- Born: December 15, 1967 (age 58) Johannesburg, South Africa
- Education: University of Southern California
- Occupations: Composer and novelist
- Writing career
- Language: English
- Website: alanlazar.com

= Alan Lazar =

Alan Lazar (born December 15, 1967) is a South African-born composer and novelist. He has written music for more than 50 films and TV shows, including a string of Netflix movies. He was a member of the South African band Mango Groove, and is the author of the book ROAM. He became a US citizen in 2010.

==Early life and education==
Lazar was born on 15 December 1967 in South Africa and studied at Hyde Park High School. He went on to study at Wits University before leaving his home country of South Africa, to move to the United States. Lazar moved to Los Angeles, where he went on to graduate from the USC School of Cinema Television, as a Fulbright scholar.

==Career==

During his years in South Africa, Lazar's early career was as a composer and musician. He joined an Afropop band while still studying in the 1980s, called Mango Groove. He played both the piano and keyboard for the band, which was the one of only two music groups in South Africa to have both white and black musicians. He also composed and produced for the band.

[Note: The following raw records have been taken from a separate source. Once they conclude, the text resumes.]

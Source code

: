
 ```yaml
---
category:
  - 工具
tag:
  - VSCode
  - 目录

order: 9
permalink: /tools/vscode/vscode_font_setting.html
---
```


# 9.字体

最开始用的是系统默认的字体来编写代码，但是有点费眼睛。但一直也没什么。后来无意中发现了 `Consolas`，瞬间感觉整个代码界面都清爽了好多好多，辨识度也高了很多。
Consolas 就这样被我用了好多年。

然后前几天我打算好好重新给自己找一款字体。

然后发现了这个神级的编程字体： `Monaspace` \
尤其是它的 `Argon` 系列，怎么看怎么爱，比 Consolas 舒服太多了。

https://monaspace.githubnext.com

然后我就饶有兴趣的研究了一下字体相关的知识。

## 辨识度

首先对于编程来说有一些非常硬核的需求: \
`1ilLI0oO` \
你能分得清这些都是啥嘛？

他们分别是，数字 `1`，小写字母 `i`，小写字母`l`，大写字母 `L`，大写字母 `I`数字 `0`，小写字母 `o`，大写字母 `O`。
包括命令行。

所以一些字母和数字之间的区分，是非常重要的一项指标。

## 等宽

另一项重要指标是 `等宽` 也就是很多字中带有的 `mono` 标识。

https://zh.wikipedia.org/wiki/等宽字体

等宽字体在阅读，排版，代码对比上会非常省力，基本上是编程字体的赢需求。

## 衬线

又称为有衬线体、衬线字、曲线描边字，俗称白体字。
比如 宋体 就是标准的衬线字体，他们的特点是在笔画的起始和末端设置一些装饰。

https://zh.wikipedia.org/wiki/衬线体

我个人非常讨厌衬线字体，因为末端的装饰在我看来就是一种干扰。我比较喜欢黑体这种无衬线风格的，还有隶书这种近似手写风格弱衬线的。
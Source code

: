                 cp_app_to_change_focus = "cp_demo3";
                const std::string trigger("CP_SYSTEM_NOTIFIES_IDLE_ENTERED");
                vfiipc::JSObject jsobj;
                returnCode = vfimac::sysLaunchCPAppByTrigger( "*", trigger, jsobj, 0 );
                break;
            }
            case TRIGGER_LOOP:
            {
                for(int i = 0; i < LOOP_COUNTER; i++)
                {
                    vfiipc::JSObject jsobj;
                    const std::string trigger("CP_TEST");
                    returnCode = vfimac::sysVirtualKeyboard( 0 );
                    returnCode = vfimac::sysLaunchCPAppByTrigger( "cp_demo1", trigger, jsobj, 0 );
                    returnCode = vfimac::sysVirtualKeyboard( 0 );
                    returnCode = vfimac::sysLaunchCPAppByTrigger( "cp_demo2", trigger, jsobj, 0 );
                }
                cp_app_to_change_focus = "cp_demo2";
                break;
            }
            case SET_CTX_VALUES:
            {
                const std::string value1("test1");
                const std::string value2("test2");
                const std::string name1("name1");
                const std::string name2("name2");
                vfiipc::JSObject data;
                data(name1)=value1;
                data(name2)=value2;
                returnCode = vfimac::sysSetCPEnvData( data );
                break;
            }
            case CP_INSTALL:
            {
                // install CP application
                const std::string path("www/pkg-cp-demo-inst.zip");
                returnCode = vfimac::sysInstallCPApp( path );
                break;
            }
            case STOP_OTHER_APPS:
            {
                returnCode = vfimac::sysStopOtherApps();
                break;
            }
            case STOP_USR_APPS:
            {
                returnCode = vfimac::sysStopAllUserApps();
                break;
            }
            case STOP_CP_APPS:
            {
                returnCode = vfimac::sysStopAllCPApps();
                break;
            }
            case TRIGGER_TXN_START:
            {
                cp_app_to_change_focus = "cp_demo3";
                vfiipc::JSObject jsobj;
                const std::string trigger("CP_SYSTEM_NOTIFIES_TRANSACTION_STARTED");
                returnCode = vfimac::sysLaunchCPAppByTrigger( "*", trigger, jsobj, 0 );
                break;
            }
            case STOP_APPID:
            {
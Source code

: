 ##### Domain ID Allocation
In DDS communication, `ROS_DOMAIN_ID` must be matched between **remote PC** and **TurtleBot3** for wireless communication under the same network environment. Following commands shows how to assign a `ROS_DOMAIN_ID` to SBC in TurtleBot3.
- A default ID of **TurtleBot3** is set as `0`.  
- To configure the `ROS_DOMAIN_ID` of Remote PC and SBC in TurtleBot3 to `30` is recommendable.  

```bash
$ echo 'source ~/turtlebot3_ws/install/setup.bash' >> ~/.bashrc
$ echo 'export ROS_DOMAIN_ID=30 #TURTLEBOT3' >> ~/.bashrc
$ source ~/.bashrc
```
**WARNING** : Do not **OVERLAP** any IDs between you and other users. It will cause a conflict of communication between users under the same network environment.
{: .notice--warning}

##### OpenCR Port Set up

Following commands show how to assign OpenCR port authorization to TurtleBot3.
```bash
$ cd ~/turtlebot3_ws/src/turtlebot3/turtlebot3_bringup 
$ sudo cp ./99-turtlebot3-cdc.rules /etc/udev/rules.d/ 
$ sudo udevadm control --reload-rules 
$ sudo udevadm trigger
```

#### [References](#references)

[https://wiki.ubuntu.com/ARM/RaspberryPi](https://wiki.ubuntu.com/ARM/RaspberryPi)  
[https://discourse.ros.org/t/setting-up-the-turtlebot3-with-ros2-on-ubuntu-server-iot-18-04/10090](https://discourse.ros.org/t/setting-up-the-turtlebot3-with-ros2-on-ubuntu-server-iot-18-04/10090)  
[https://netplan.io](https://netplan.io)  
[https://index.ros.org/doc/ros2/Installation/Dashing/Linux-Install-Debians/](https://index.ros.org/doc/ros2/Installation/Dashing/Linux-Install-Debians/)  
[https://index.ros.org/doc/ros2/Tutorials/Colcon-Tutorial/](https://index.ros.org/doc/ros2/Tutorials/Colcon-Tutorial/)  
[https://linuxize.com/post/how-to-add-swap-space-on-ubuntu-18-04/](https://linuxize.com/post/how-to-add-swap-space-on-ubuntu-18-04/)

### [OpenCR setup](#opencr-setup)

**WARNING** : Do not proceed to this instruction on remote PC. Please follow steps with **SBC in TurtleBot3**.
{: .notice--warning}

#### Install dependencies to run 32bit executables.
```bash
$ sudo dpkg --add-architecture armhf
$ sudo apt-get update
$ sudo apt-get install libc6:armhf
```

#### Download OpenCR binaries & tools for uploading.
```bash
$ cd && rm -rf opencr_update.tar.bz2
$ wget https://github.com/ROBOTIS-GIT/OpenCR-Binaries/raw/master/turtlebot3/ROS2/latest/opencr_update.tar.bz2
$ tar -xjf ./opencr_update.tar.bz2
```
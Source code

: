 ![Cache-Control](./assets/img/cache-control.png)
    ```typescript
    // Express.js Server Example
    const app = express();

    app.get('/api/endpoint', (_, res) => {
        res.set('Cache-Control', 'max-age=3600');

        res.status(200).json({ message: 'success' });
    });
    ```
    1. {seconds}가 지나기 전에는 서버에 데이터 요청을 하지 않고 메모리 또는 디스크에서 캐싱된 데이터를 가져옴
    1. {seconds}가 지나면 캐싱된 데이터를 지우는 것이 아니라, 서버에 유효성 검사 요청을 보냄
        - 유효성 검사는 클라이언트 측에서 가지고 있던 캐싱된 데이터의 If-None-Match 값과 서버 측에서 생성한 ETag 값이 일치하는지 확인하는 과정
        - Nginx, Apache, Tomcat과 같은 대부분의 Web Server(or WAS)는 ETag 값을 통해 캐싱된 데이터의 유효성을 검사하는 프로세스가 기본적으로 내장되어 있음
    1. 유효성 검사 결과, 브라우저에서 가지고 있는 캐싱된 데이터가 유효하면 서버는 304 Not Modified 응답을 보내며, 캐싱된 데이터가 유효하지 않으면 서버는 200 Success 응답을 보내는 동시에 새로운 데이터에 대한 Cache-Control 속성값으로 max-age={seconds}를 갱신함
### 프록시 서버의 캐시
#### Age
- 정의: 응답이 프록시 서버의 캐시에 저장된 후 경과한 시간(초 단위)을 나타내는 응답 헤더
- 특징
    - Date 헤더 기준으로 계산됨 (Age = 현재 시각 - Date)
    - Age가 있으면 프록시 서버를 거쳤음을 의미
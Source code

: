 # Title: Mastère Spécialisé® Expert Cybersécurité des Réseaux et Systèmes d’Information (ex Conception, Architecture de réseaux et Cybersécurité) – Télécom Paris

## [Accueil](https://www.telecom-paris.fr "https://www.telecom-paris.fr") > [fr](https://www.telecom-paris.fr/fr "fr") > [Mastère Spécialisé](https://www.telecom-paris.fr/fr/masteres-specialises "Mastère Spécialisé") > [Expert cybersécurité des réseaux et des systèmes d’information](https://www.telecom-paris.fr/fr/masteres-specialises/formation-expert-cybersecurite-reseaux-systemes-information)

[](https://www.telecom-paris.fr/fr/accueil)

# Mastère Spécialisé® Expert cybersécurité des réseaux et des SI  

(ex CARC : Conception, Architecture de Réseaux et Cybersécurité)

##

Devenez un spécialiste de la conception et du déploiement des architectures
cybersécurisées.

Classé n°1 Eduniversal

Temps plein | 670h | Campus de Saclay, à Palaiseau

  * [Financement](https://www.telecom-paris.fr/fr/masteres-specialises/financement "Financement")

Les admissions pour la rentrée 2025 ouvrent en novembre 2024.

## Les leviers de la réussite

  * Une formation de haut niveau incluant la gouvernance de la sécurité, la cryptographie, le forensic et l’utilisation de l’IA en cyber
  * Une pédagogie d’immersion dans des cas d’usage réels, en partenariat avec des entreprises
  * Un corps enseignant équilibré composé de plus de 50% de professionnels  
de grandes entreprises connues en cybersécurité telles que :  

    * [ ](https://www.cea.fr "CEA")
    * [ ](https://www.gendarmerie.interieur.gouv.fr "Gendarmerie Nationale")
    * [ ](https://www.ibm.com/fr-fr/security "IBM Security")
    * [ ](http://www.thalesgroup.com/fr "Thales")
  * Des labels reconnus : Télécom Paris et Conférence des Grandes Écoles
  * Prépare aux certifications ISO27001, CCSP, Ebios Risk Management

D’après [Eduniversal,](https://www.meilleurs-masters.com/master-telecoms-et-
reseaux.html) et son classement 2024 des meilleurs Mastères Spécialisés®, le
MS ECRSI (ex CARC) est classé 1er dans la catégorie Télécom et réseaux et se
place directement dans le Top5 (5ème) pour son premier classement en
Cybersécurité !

After releasing their first studio album in the late 1980s, Mango Groove became a household name in South Africa, achieving platinum record sales. In 1992, Lazar performed with Mango Groove at The Freddie Mercury Tribute Concert. They performed the track "Special Star" via satellite from Johannesburg, South Africa. The group also performed at the 1994 inauguration of Nelson Mandela.

He also composed the track "African Dream" (performed by Vicky Sampson), which was nominated for Song of the Decade in South Africa and was known as "South Africa's unofficial anthem".

He played in front of Nelson Mandela at his inauguration in 1994.

Following his career with Mango Groove, Lazar moved to California as a Fulbright scholar, where he became involved in music production for film and television. This began in 1995. He wrote music for the final episodes of Sex and the City, and scored An American Crime. Lazar received an award for best score from Film Music Magazine for Gangster's Paradise: Jerusalema. During the same year, National Geographic's Swamp of the Baboons was nominated for a production Emmy, with Lazar responsible for all of the music production.

From 2010, he scored The Real Housewives of Beverly Hills, and, from 2012, its sister show, The Real Housewives of Orange County.

Lazar is also the founder of Lalela Music, a production music library. The catalog has been used in thousands of productions globally and in 2017 was sold to STX Entertainment.

In 2021, Lazar co-founded the Luminary Scores catalog with BMG Rights Management, producing and composing for the catalog.

===ROAM===
In 2011, Lazar published his first novel, ROAM, published by Atria Books.

ROAM is about a dog named Nelson, a bright-eyed, inquisitive half-beagle, half-poodle. He loses his owners after following his nose and becoming lost. The story follows Nelson through his years of searching for his owner, Katey, along with the scenarios he faces.

The book was runner-up for the Los Angeles Book Festival Best Fiction award.